**GOAL OF THE EXERCISE:** Each entry must be written out again exactly as it stands.

————

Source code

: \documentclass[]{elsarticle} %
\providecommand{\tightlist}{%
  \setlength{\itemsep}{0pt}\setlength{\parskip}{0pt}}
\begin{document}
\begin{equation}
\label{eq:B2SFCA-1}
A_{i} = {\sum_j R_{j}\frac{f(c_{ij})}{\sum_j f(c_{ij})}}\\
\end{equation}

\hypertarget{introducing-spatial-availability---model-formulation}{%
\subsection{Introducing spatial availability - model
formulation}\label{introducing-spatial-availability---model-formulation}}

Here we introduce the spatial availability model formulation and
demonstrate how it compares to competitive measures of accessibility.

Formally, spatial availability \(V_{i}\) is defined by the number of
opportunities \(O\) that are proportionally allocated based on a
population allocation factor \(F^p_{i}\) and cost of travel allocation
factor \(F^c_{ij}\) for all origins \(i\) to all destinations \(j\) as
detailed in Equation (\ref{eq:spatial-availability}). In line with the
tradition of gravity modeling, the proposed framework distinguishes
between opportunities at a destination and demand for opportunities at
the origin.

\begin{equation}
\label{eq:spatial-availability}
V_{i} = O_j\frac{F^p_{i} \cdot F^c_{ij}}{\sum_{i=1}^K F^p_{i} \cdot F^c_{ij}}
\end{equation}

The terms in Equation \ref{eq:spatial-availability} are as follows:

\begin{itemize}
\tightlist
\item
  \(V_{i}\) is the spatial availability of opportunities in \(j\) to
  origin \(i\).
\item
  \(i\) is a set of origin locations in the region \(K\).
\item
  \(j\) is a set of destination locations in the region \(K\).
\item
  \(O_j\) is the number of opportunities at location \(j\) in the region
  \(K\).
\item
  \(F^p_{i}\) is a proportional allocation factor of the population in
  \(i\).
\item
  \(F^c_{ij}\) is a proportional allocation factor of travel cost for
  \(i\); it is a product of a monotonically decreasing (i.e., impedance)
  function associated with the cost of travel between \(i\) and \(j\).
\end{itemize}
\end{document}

————

**SOLUTION TO THIS TASK:**
Source code

: \documentclass[]{elsarticle} %
\providecommand{\tightlist}{%
  \setlength{\itemsep}{0pt}\setlength{\parskip}{0pt}}
\begin{document}
\begin{equation}
\label{eq:B2SFCA-1}
A_{i} = {\sum_j R_{j}\frac{f(c_{ij})}{\sum_j f(c_{ij})}}\\
\end{equation}

\hypertarget{introducing-spatial-availability---model-formulation}{%
\subsection{Introducing spatial availability - model
formulation}\label{introducing-spatial-availability---model-formulation}}

Here we introduce the spatial availability model formulation and
demonstrate how it compares to competitive measures of accessibility.

Formally, spatial availability \(V_{i}\) is defined by the number of
opportunities \(O\) that are proportionally allocated based on a
population allocation factor \(F^p_{i}\) and cost of travel allocation
factor \(F^c_{ij}\) for all origins \(i\) to all destinations \(j\) as
detailed in Equation (\ref{eq:spatial-availability}). In line with the
tradition of gravity modeling, the proposed framework distinguishes
between opportunities at a destination and demand for opportunities at
the origin.

\begin{equation}
\label{eq:spatial-availability}
V_{i} = O_j\frac{F^p_{i} \cdot F^c_{ij}}{\sum_{i=1}^K F^p_{i} \cdot F^c_{ij}}
\end{equation}

The terms in Equation \ref{eq:spatial-availability} are as follows:

\begin{itemize}
\tightlist
\item
  \(V_{i}\) is the spatial availability of opportunities in \(j\) to
  origin \(i\).
\item
  \(i\) is a set of origin locations in the region \(K\).
\item
  \(j\) is a set of destination locations in the region \(K\).
\item
  \(O_j\) is the number of opportunities at location \(j\) in the region
  \(K\).
\item
  \(F^p_{i}\) is a proportional allocation factor of the population in
  \(i\).
\item
  \(F^c_{ij}\) is a proportional allocation factor of travel cost for
  \(i\); it is a product of a monotonically decreasing (i.e., impedance)
  function associated with the cost of travel between \(i\) and \(j\).
\end{itemize}
\end{document}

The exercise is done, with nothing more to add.